# Giraffe neck and scraping the clouds



## Snookeys (Sep 23, 2010)

Get her to move off her rump with lots of walk/trot trot/walk transitions and half-halts. She could also be evading the bit. You ultimately want her reaching forward into the bit. Try going into a roundpen and letting your reins loose. Ask her to trot, then let her be. Once you feel her start to pick up speed (faster than her initial trot) do a one rein stop on her, back her a few steps to get the weight on her booty, and take off in the trot again. Keep doing this and she will not only be going slower without tons of contact, she will learn to take off with impulsion from behind (and, without the contact stopping her front end, she will maintain it). This should get her to drop her head to a relaxed position. You eventually work up to doing it with contact on the reins, but starting off with none at all is best. Getting a horse to drop its head will take more than one exercise... you'll have to get her a strong top line. The exercise I suggested is one of many that will build up your horse's muscle. Good luck!


----------



## Alwaysbehind (Jul 10, 2009)

Have you had her teeth checked and your saddle fit checked?


----------



## coffeeaddict (Jun 18, 2010)

She had her teeth floated not too long ago, and her saddle fits. I think she just doesn't have a clue what I expect of her. She is so used to going around with her neck up in the air that she probably doesn't see any other way.

Snookeys, I'll work on the transitions more. I've done a ton of them from walk to trot and back to walk but I haven't asked her back up every time. Thanks!


----------



## Alwaysbehind (Jul 10, 2009)

Do you have conformation shots of her. She might be built in a way that yes, she will carry her head higher.

Other than that, I can not see it as comfy for any horse to move with its head up and its back all inverted.


What is not so long ago when it comes to teeth? And has your saddle been checked by a professional?


----------



## netty83 (Sep 21, 2010)

Have you tried draw reins. These are a good training tool when trying to teach your horse to carry it's head lower. These should not be used as a solution to the problem but using them for half of a schooling session and then taking them off for the other half should eventually help your horse to learn that carrying his head lower is better. My instructor uses them on her dressage horse while training at home which is encouraging his head to be lower when at competitions.


----------



## coffeeaddict (Jun 18, 2010)

I haven't tried draw reins. I'm really hoping to get her carrying herself better without any gadgets, but if all else fails I will look into them. 

She had her teeth floated four months ago. I don't have access to a professional saddle fitter, but the tack shop does fitting and they seem to know what their talking about. I trailored her over there and had her fitted before I bought the saddle. 

I've also watched every youtube video I can find on saddle fitting and from what I can see hers fits.
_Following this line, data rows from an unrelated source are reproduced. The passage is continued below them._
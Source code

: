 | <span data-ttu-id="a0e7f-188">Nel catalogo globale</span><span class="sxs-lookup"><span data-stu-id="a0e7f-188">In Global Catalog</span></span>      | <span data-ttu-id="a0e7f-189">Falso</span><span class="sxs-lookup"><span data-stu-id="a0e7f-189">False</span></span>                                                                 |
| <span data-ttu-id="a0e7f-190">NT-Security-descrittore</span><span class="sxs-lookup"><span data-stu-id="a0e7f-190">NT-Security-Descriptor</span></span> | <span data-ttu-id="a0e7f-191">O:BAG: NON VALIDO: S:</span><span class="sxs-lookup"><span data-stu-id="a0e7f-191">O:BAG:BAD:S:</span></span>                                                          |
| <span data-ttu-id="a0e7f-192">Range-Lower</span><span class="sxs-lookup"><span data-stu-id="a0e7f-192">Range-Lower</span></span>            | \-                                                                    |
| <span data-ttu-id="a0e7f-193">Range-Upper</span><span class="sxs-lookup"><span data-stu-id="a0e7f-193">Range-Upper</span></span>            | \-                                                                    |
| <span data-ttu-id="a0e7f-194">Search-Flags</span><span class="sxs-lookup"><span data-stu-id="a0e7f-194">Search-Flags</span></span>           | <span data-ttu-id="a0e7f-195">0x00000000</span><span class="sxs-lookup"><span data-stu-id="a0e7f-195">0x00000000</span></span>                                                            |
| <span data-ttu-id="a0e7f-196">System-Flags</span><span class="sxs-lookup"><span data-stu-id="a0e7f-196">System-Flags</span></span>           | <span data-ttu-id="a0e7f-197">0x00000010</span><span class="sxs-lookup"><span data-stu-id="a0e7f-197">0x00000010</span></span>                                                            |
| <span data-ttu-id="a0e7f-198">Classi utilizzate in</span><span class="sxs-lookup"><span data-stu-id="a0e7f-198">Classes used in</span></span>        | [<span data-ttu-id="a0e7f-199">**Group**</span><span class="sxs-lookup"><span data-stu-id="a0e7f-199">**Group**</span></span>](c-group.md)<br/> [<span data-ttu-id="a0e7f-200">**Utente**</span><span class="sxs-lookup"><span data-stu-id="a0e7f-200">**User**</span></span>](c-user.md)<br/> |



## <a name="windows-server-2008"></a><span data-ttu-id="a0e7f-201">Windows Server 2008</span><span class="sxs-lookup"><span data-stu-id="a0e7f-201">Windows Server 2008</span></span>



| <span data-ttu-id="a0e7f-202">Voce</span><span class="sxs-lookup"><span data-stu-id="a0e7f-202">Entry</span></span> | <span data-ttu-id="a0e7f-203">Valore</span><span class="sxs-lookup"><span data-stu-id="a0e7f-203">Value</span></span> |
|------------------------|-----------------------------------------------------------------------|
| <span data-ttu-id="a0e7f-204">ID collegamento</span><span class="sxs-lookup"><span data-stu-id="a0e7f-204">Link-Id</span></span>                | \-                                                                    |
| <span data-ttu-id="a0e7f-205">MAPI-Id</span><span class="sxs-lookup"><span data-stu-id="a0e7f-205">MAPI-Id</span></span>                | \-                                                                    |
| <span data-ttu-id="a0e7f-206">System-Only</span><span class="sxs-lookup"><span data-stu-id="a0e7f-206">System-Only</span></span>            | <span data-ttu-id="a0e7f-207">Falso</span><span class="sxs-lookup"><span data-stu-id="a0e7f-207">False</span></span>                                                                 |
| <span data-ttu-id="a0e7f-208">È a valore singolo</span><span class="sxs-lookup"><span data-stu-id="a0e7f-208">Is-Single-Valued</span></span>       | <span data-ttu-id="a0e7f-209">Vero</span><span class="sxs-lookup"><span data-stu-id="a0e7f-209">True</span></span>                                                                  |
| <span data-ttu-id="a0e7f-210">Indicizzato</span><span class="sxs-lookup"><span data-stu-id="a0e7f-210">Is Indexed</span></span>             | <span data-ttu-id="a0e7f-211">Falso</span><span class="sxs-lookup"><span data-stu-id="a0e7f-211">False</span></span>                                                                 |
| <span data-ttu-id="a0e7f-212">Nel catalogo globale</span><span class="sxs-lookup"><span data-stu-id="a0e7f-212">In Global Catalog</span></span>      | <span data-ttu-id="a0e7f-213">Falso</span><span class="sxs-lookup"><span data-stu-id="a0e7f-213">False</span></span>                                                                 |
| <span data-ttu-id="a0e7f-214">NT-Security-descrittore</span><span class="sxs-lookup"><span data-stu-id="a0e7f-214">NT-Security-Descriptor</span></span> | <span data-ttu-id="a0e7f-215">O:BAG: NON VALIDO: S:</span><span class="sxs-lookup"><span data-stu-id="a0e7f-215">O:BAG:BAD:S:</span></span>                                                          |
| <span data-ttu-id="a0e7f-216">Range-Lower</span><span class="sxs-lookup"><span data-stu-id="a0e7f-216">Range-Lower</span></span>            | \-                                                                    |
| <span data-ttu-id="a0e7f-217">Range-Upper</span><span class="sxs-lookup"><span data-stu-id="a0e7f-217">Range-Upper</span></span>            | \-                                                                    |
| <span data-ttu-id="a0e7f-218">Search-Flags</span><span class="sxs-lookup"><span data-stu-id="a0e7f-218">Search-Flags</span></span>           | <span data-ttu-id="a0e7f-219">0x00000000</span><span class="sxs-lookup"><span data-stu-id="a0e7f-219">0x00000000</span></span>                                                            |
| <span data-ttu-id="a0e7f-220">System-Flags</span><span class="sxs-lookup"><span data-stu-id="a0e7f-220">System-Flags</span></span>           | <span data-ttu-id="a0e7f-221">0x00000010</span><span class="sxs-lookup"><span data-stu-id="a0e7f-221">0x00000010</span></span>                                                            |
I'm obviously not a professional at it, but between my obsessive video watching and the people at the tack shop I think we're ok on the saddle. 

I've attached some pics. She still needs to gain some weight and I'm not the best photographer, but hopefully this can give you a good idea of her build.


----------



## netty83 (Sep 21, 2010)

Gorgeous markings!


----------



## corinowalk (Apr 26, 2010)

I think AB was on to something. I think her conformation doesn't allow her to keep her head much lower than it is in those pictures. Her neck attaches very high and she does have a very long swan neck. Even if she were to collect and tuck her nose under, she is still going to have a long neck that is going to feel like it is in your face. 

You could always try waiting til she relaxes into her gait. She may just be doing the "yea! lets trot lets trot!" nose in the air, stargazing stuff. I would keep her going, let her find her rhythm. If you can pull off a half decent 2 point with a good bit of slack in the reins, after a few times around a ring they usually settle into a 1-2-1-2-1-2 balanced, cadenced rhythm. Give her lots of praise every time she relaxes and stretches down. She may just be getting over excited. 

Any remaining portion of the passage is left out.